Lighthouse at Alexandria
Ptolemy I order the great lighthouse at Alexandria to be built to aid ships that entered the busy port. It became known as one of the largest structures in the ancient world. It could be seen far out to sea. There was a fire at the top, which was used during the night, and during the day there was a mirrors that reflected the sun it could be seen for great distances.
Colossus of Rhodes
This was a huge statue of the god Helios – he was the patron god of the island. It stood the harbor of Rhodes. The height of the statue was 110 feet and was bigger than most statues. It was wrecked by an earthquake in 226 BCE and lay in ruins for many years. The Bronze statue was then taken away and melted down in the East.

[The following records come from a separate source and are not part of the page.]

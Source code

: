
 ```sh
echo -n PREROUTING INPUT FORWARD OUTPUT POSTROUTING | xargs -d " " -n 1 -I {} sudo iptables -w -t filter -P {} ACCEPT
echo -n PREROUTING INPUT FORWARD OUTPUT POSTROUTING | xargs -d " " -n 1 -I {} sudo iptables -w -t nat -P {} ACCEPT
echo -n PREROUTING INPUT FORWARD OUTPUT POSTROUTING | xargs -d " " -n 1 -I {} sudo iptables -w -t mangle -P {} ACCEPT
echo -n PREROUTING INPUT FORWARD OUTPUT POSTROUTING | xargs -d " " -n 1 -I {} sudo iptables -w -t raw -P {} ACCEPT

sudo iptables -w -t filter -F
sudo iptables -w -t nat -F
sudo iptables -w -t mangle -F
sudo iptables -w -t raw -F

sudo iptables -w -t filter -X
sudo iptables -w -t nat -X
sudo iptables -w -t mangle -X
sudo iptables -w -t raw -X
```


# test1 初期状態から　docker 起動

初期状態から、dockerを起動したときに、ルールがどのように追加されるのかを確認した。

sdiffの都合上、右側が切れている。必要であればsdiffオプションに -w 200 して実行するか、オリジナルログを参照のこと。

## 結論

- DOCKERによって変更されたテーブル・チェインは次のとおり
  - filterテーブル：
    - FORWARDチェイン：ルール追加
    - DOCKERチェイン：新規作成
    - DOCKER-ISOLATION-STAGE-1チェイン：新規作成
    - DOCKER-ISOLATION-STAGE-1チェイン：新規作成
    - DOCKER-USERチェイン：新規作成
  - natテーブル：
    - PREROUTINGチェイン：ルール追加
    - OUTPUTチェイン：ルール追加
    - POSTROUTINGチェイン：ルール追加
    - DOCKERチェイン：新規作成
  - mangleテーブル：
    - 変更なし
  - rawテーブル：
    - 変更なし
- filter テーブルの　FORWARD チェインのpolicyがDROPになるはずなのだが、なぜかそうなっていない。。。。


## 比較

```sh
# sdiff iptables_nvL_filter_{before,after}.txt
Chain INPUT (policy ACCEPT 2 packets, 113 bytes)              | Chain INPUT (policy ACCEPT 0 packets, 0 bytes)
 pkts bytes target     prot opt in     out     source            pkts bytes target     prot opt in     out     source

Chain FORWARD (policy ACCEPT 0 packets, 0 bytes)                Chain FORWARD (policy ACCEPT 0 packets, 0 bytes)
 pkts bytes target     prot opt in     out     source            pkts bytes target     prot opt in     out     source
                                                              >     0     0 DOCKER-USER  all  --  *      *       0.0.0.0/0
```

Mausoleum at Halicarnassus
The Mausoleum was built after the death of Satrap Mausolus around 351 BCE. Halicarnassus was in what is now Bodrum, Turkey. It became one of the busiest ports in the Eastern Mediterranean and the capital of the small kingdom. King and his wife were both buried there, and the pair were both remembered for over seeing the growth of the small nation.
Zeus at Olympia
Set within Olympia’s Temple of Zeus, the statue was believed to be 40 feet tall. It is the most famous depiction of the god known. It was built by Phidias using ivory and gold. Zeus’ head almost touched the ceiling of the temple as he remained seated. The temple eventually fell into disrepair and the Christians took the statue to Constantinople where it was destroyed.
Temple of Artemis
Finally, we have this temple that was built in Ephesus. It measured 425 feet long, and 225 feet wide and contained 60-foot columns. By all accounts, the temple was magnificent and was believed to be one of mankind’s greatest achievements. It was burned down by a man called Herodotus and was rebuilt a few times before being destroyed in 401 CE.